In the healthy control group, data designated for comparison were collected from the same cerebrovascular territories and selected areas of matched patients anatomically corresponding with the voxels of interest. 31P-MRS data were processed offline with the jMRUI software package (version 5.0, available at: http://www.mrui.uab.es), utilizing the non-linear least square fitting algorithm AMARES (13). Phospho-creatine (PCr), adenosine-tri-phosphate (ATP), free phosphate (Pi), phosphomonoesther (PME), and phosphodiesther (PDE) were determined from each voxel of interest. Although still a matter of debate, defined metabolite ratios have been introduced as surrogate parameters for crucial processes in cellular metabolism (14). Accordingly, ratios representing ATP resynthesis (PCr/ATP), ATP hydrolysis (Pi/ATP), energy demand (PCr/Pi), and membrane turnover (PME/PDE) were used and calculated for the structurally affected tissue as well as the aforementioned cerebrovascular territories and these ratios were compared with the corresponding brain regions of the healthy control group (15–17).

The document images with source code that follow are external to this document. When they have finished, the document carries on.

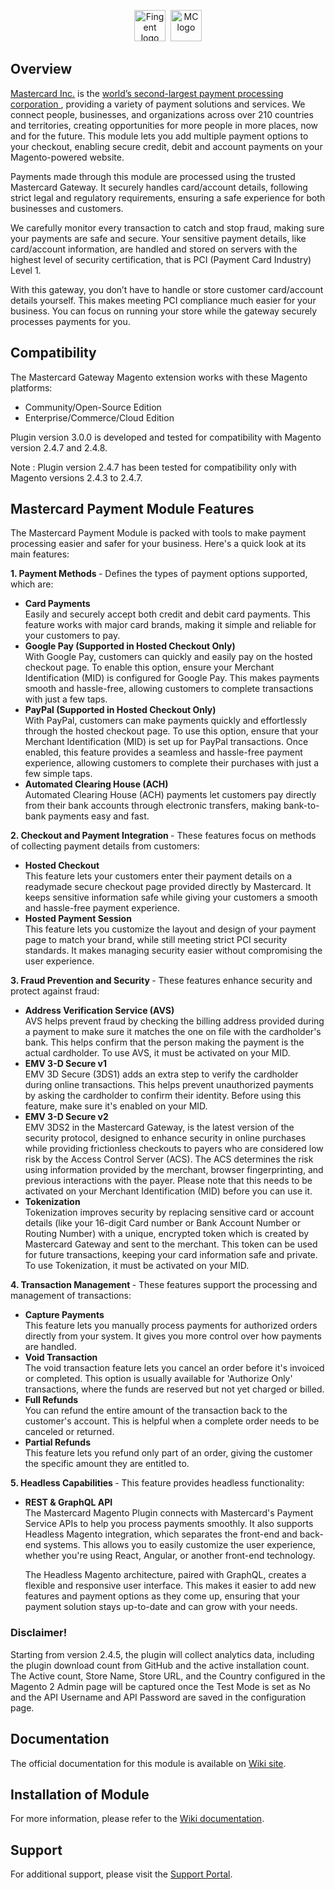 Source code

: <p align="center">
<a href="https://www.fingent.com/"><img alt="Fingent logo" height="50px" src="https://www.fingent.com/wp-content/uploads/Fingent-Logo-01.png"/></a>&nbsp;&nbsp;<img alt="MC logo" height="50px" src="https://mpgs.fingent.wiki/wp-content/uploads/2025/04/mastercard-logo.png"/>
</p>

## Overview
<a href="https://www.mastercard.co.in/en-in.html">Mastercard Inc.</a> is the <a href="https://www.investopedia.com/terms/m/mastercard-card.asp">world’s second-largest payment processing corporation </a>, providing a variety of payment solutions and services. We connect people, businesses, and organizations across over 210 countries and territories, creating opportunities for more people in more places, now and for the future. This module lets you add multiple payment options to your checkout, enabling secure credit, debit and account payments on your Magento-powered website.

Payments made through this module are processed using the trusted Mastercard Gateway. It securely handles card/account details, following strict legal and regulatory requirements, ensuring a safe experience for both businesses and customers.

We carefully monitor every transaction to catch and stop fraud, making sure your payments are safe and secure. Your sensitive payment details, like card/account information, are handled and stored on servers with the highest level of security certification, that is PCI (Payment Card Industry) Level 1.

With this gateway, you don’t have to handle or store customer card/account details yourself. This makes meeting PCI compliance much easier for your business. You can focus on running your store while the gateway securely processes payments for you.

## Compatibility
The Mastercard Gateway Magento extension works with these Magento platforms:
- Community/Open-Source Edition
- Enterprise/Commerce/Cloud Edition

Plugin version 3.0.0 is developed and tested for compatibility with Magento version 2.4.7 and 2.4.8.

Note : Plugin version 2.4.7 has been tested for compatibility only with Magento versions 2.4.3 to 2.4.7.

## Mastercard Payment Module Features

The Mastercard Payment Module is packed with tools to make payment processing easier and safer for your business. Here's a quick look at its main features:

 <b>1. Payment Methods </b> - Defines the types of payment options supported, which are:
 
- **Card Payments** <br/>
   Easily and securely accept both credit and debit card payments. This feature works with major card brands, making it simple and reliable for your customers to pay.
- **Google Pay (Supported in Hosted Checkout Only)**<br/>
   With Google Pay, customers can quickly and easily pay on the hosted checkout page. To enable this option, ensure your Merchant Identification (MID) is configured for Google Pay. This makes payments smooth and hassle-free, allowing customers to complete transactions with just a few taps.
- **PayPal (Supported in Hosted Checkout Only)**<br/>
   With PayPal, customers can make payments quickly and effortlessly through the hosted checkout page. To use this option, ensure that your Merchant Identification (MID) is set up for PayPal transactions. Once enabled, this feature provides a seamless and hassle-free payment experience, allowing customers to complete their purchases with just a few simple taps.
- **Automated Clearing House (ACH)**<br/>
   Automated Clearing House (ACH) payments let customers pay directly from their bank accounts through electronic transfers, making bank-to-bank payments easy and fast.

<b>2. Checkout and Payment Integration </b>- These features focus on methods of collecting payment details from customers:

- **Hosted Checkout**<br/>
   This feature lets your customers enter their payment details on a readymade secure checkout page provided directly by Mastercard. It keeps sensitive information safe while giving your customers a smooth and hassle-free payment experience.
- **Hosted Payment Session**<br/>
   This feature lets you customize the layout and design of your payment page to match your brand, while still meeting strict PCI security standards. It makes managing security easier without compromising the user experience.
  
<b> 3. Fraud Prevention and Security </b>- These features enhance security and protect against fraud:
 
- **Address Verification Service (AVS)**<br/>
   AVS helps prevent fraud by checking the billing address provided during a payment to make sure it matches the one on file with the cardholder's bank. This helps confirm that the person making the payment is the actual cardholder. To use AVS, it must be activated on your MID.
- **EMV 3-D Secure v1**<br/>
   EMV 3D Secure (3DS1) adds an extra step to verify the cardholder during online transactions. This helps prevent unauthorized payments by asking the cardholder to confirm their identity. Before using this feature, make sure it's enabled on your MID.
- **EMV 3-D Secure v2**<br/>
   EMV 3DS2 in the Mastercard Gateway, is the latest version of the security protocol, designed to enhance security in online purchases while providing frictionless checkouts to payers who are considered low risk by the Access Control Server (ACS). The ACS determines the risk using information provided by the merchant, browser fingerprinting, and previous interactions with the payer. Please note that this needs to be activated on your Merchant Identification (MID) before you can use it.
- **Tokenization**<br/>
   Tokenization improves security by replacing sensitive card or account details (like your 16-digit Card number or Bank Account Number or Routing Number) with a unique, encrypted token which is created by Mastercard Gateway and sent to the merchant. This token can be used for future transactions, keeping your card information safe and private. To use Tokenization, it must be activated on your MID.
  
<b>4. Transaction Management </b>- These features support the processing and management of transactions:

- **Capture Payments**<br/>
   This feature lets you manually process payments for authorized orders directly from your system. It gives you more control over how payments are handled.
- **Void Transaction**<br/>
   The void transaction feature lets you cancel an order before it's invoiced or completed. This option is usually available for 'Authorize Only' transactions, where the funds are reserved but not yet charged or billed.
- **Full Refunds**<br/>
   You can refund the entire amount of the transaction back to the customer's account. This is helpful when a complete order needs to be canceled or returned.
- **Partial Refunds**<br/>
   This feature lets you refund only part of an order, giving the customer the specific amount they are entitled to.
  
<b> 5. Headless Capabilities </b>- This feature provides headless functionality:
 
 - **REST & GraphQL API**<br/>
   The Mastercard Magento Plugin connects with Mastercard's Payment Service APIs to help you process payments smoothly. It also supports Headless Magento integration, which separates the front-end and back-end systems. This allows you to easily customize the user experience, whether you're using React, Angular, or another front-end technology.

   The Headless Magento architecture, paired with GraphQL, creates a flexible and responsive user interface. This makes it easier to add new features and payment options as they come up, ensuring that your payment solution stays up-to-date and can grow with your needs.

### Disclaimer!
Starting from version 2.4.5, the plugin will collect analytics data, including the plugin download count from GitHub and the active installation count. The Active count, Store Name, Store URL, and the Country configured in the Magento 2 Admin page will be captured once the Test Mode is set as No and the API Username and API Password are saved in the configuration page.

## Documentation

The official documentation for this module is available on [Wiki site](https://mpgs.fingent.wiki/enterprise/magento-2-mastercard-gateway/overview-and-feature-support).

## Installation of Module
For more information, please refer to the [Wiki documentation](https://mpgs.fingent.wiki/enterprise/magento-2-mastercard-gateway/installation).


## Support
For additional support, please visit the [Support Portal](https://mpgsfgs.atlassian.net/servicedesk/customer/portals).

Importantly, absolute values of phosphorus metabolites may not be simply used for reliable interpatient comparison given the significant differences between the individuals. Thus, various ratios of phosphorous metabolites are routinely used here. Accordingly, we interpreted PCr/ATP-ratio as an indirect measure of ATP resynthesis as previously described by Wallimann et al. (17), Pi/ATP ratio as ATP hydrolysis, PCr/Pi ratio as a tissue energy demand and PME/PDE ratio as a membrane turnover as described by Liu et al. (14).
Statistical Analysis
Statistical analysis was conducted using IBM SPSS Statistics (V.21, version 21, SPSS Inc., IBM, Chicago, IL, USA). Continuous variables were reported as mean values and confidence intervals. The calculated ratios were tested for normality using the Shapiro-Wilk test. Also, ANOVA was performed to check for significant differences. Differences with a P-value of <0.05 were considered statistically significant.
Results
A total of 13 patients (aged 34–70 years, mean 54.5 years; 11 female and 2 male patients) with aSAH were enrolled in the study. The most common initial clinical presentation according to the Hunt&Hess classification and WFNS classification was grade 1 in seven patients (53.8%), followed by grade 2 in two patients (15.4%), and grade 3 in three patients (23.1%). One patient presented with Hunt&Hess grade 4 (7.7%). Detailed demographic data are summarized in Table 1.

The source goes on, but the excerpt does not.